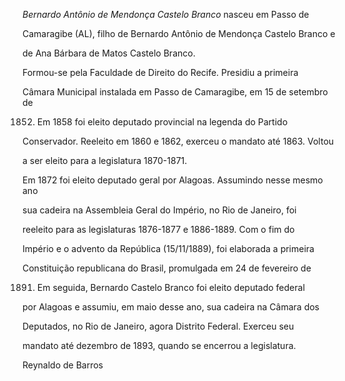 

*Bernardo Antônio de Mendonça Castelo Branco* nasceu em Passo de

Camaragibe (AL), filho de Bernardo Antônio de Mendonça Castelo Branco e

de Ana Bárbara de Matos Castelo Branco.



Formou-se pela Faculdade de Direito do Recife. Presidiu a primeira

Câmara Municipal instalada em Passo de Camaragibe, em 15 de setembro de

1852. Em 1858 foi eleito deputado provincial na legenda do Partido

Conservador. Reeleito em 1860 e 1862, exerceu o mandato até 1863. Voltou

a ser eleito para a legislatura 1870-1871.



Em 1872 foi eleito deputado geral por Alagoas. Assumindo nesse mesmo ano

sua cadeira na Assembleia Geral do Império, no Rio de Janeiro, foi

reeleito para as legislaturas 1876-1877 e 1886-1889. Com o fim do

Império e o advento da República (15/11/1889), foi elaborada a primeira

Constituição republicana do Brasil, promulgada em 24 de fevereiro de

1891. Em seguida, Bernardo Castelo Branco foi eleito deputado federal

por Alagoas e assumiu, em maio desse ano, sua cadeira na Câmara dos

Deputados, no Rio de Janeiro, agora Distrito Federal. Exerceu seu

mandato até dezembro de 1893, quando se encerrou a legislatura.



Reynaldo de Barros



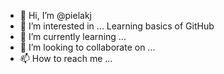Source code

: - 👋 Hi, I’m @pielakj
- 👀 I’m interested in ... Learning basics of GitHub
- 🌱 I’m currently learning ...
- 💞️ I’m looking to collaborate on ...
- 📫 How to reach me ...

<!---
pielakj/pielakj is a ✨ special ✨ repository because its `README.md` (this file) appears on your GitHub profile.
You can click the Preview link to take a look at your changes.
--->
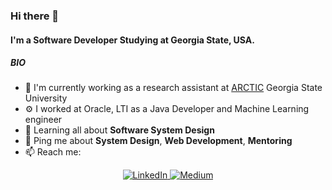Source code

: ### Hi there 👋

#### I'm a Software Developer Studying at Georgia State, USA.

##### BIO

- 🏢 I'm currently working as a research assistant at [ARCTIC](https://arctic.gsu.edu) Georgia State University
- ⚙️ I worked at Oracle, LTI as a Java Developer and Machine Learning engineer
- 🌱 Learning all about **Software System Design**
- 💬 Ping me about **System Design**, **Web Development**, **Mentoring**
- 📫 Reach me: 
<p align="center">
  <a href="https://www.linkedin.com/in/gowthamtnvs" target="_blank">
    <img src="https://img.shields.io/badge/linkedin-%230077B5.svg?&style=for-the-badge&logo=linkedin&logoColor=white&color=071A2C" alt="LinkedIn"/>
  </a>
  <a href="https://medium.com/@gowthamtnvs05" target="_blank">
    <img src="https://img.shields.io/badge/medium-%2312100E.svg?&style=for-the-badge&logo=medium&logoColor=white&color=071A2C" alt="Medium"/>
  </a>
</p>

<!--
**gowtham-star/gowtham-star** is a ✨ _special_ ✨ repository because its `README.md` (this file) appears on your GitHub profile.

Here are some ideas to get you started:

- 🔭 I’m currently working on ...
- 🌱 I’m currently learning ...
- 👯 I’m looking to collaborate on ...
- 🤔 I’m looking for help with ...
- 💬 Ask me about ...
- 📫 How to reach me: ...
- 😄 Pronouns: ...
- ⚡ Fun fact: ...
-->
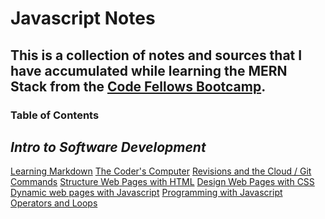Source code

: # Javascript Notes

## This is a collection of notes and sources that I have accumulated while learning the MERN Stack from the [Code Fellows Bootcamp](https://www.codefellows.org/). ##

<h3 style=“display:block;
           margin-left: auto;
           margin-right:auto;
           text-align: center;“>
  Table of Contents</h3> 
  
  _Intro to Software Development_ 
------------ 
[Learning Markdown](https://github.com/TraceDugar/reading-notes/blob/main/102/class1.md) 
[The Coder's Computer](https://github.com/TraceDugar/reading-notes/blob/main/102/class2.md) 
[Revisions and the Cloud / Git Commands](https://github.com/TraceDugar/reading-notes/blob/main/102/class3.md) 
[Structure Web Pages with HTML](https://github.com/TraceDugar/reading-notes/blob/main/102/class4.md) 
[Design Web Pages with CSS](https://github.com/TraceDugar/reading-notes/blob/main/102/class5.md)
[Dynamic web pages with Javascript](https://github.com/TraceDugar/reading-notes/blob/main/102/class6.md) 
[Programming with Javascript](https://github.com/TraceDugar/reading-notes/blob/main/102/class7.md) 
[Operators and Loops](https://github.com/TraceDugar/reading-notes/blob/main/102/class8.md)
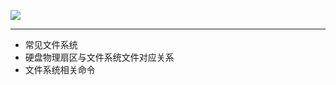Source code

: ![](https://raw.githubusercontent.com/hsxhr-10/picture/master/FS%20Layer.png)

---

- 常见文件系统
- 硬盘物理扇区与文件系统文件对应关系
- 文件系统相关命令

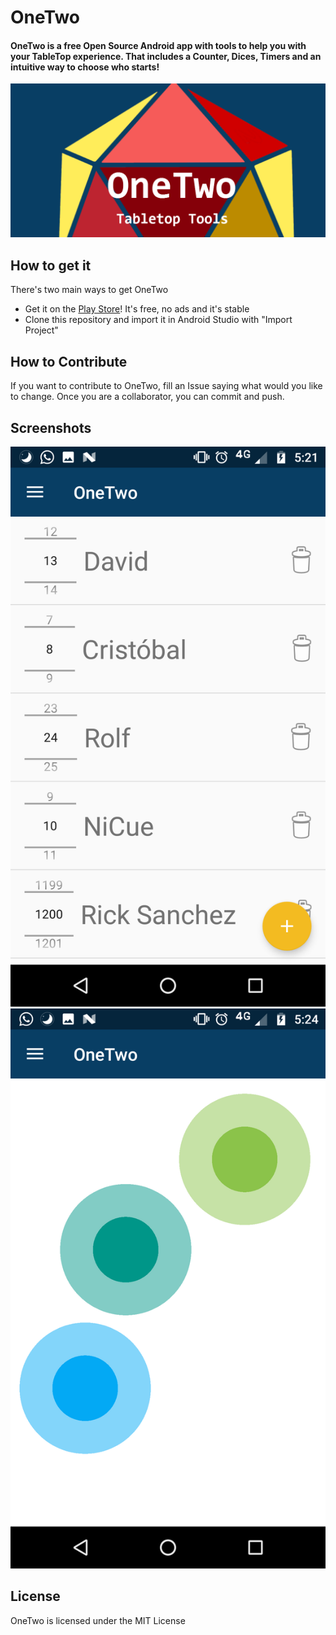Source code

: # OneTwo
#### OneTwo is a free Open Source Android app with tools to help you with your TableTop experience. That includes a Counter, Dices, Timers and an intuitive way to choose who starts!

![Alt text](imgs/Header.png?raw=true "Title")
## How to get it

There's two main ways to get OneTwo
* Get it on the [Play Store](https://play.google.com/store/apps/details?id=com.nicue.onetwo&hl=en)! It's free, no ads and it's stable
* Clone this repository and import it in Android Studio with "Import Project"

## How to Contribute
If you want to contribute to OneTwo, fill an Issue saying what would you like to change. Once you are a collaborator, you can commit and push.

## Screenshots

![](imgs/SS_counter.png)  ![](imgs/SS_Chooser.png)

## License 
 
OneTwo is licensed under the MIT License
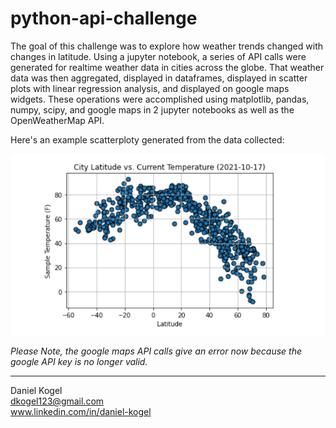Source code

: # python-api-challenge
The goal of this challenge was to explore how weather trends changed with changes in latitude. Using a jupyter notebook, a series of API calls were generated for realtime weather data in cities across the globe. That weather data was then aggregated, displayed in dataframes, displayed in scatter plots with linear regression analysis, and displayed on google maps widgets. These operations were accomplished using matplotlib, pandas, numpy, scipy, and google maps in 2 jupyter notebooks as well as the OpenWeatherMap API. 

Here's an example scatterploty generated from the data collected:

![example_df](images/sample_screengrab.PNG)


*Please Note, the google maps API calls give an error now because the google API key is no longer valid.*  

  ---  
  
Daniel Kogel  
dkogel123@gmail.com  
www.linkedin.com/in/daniel-kogel  


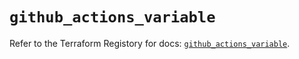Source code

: # `github_actions_variable`

Refer to the Terraform Registory for docs: [`github_actions_variable`](https://registry.terraform.io/providers/integrations/github/5.39.0/docs/resources/actions_variable).
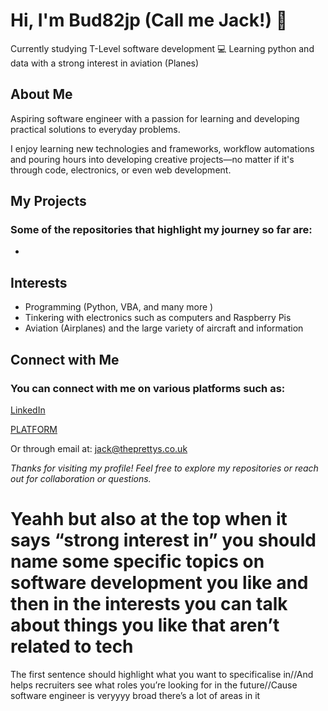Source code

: # Hi, I'm Bud82jp (Call me Jack!) 👋

Currently studying T-Level software development 💻
Learning python and data with a strong interest in aviation (Planes)

## About Me

Aspiring software engineer with a passion for learning and developing practical solutions to everyday problems.

 I enjoy learning new technologies and frameworks, workflow automations and pouring hours into developing creative projects—no matter if it's through code, electronics, or even web development.

## My Projects

### Some of the repositories that highlight my journey so far are:
- 

## Interests

- Programming (Python, VBA, and many more )
- Tinkering with electronics such as computers and Raspberry Pis
- Aviation (Airplanes) and the large variety of aircraft and information

## Connect with Me
### You can connect with me on various platforms such as:

[LinkedIn](https://www.linkedin.com/in/jack-pretty-8992ab376/)

[PLATFORM](PLATFORM)

Or through email at:
jack@theprettys.co.uk

*Thanks for visiting my profile! Feel free to explore my repositories or reach out for collaboration or questions.*

# Yeahh but also at the top when it says “strong interest in” you should name some specific topics on software development you like and then in the interests you can talk about things you like that aren’t related to tech
The first sentence should highlight what you want to specificalise in//And helps recruiters see what roles you’re looking for in the future//Cause software engineer is veryyyy broad there’s a lot of areas in it
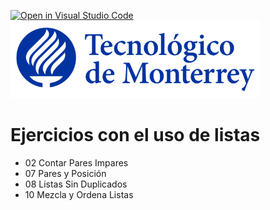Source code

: [![Open in Visual Studio Code](https://classroom.github.com/assets/open-in-vscode-f059dc9a6f8d3a56e377f745f24479a46679e63a5d9fe6f495e02850cd0d8118.svg)](https://classroom.github.com/online_ide?assignment_repo_id=5714781&assignment_repo_type=AssignmentRepo)
![Tec de Monterrey](images/logotecmty.png)
# Ejercicios con el uso de listas

- 02 Contar Pares Impares
- 07 Pares y Posición
- 08 Listas Sin Duplicados
- 10 Mezcla y Ordena Listas



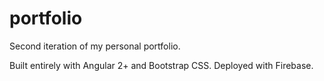 # portfolio

Second iteration of my personal portfolio.

Built entirely with Angular 2+ and Bootstrap CSS.
Deployed with Firebase.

§ ACTIVITY:
In the records above, find each line that holds the word "main"; copy all such lines.

§ RESULT BELOW:
[Learning Markdown](https://github.com/TraceDugar/reading-notes/blob/main/102/class1.md) 
[The Coder's Computer](https://github.com/TraceDugar/reading-notes/blob/main/102/class2.md) 
[Revisions and the Cloud / Git Commands](https://github.com/TraceDugar/reading-notes/blob/main/102/class3.md) 
[Structure Web Pages with HTML](https://github.com/TraceDugar/reading-notes/blob/main/102/class4.md) 
[Design Web Pages with CSS](https://github.com/TraceDugar/reading-notes/blob/main/102/class5.md)
[Dynamic web pages with Javascript](https://github.com/TraceDugar/reading-notes/blob/main/102/class6.md) 
[Programming with Javascript](https://github.com/TraceDugar/reading-notes/blob/main/102/class7.md) 
[Operators and Loops](https://github.com/TraceDugar/reading-notes/blob/main/102/class8.md)
There's two main ways to get OneTwo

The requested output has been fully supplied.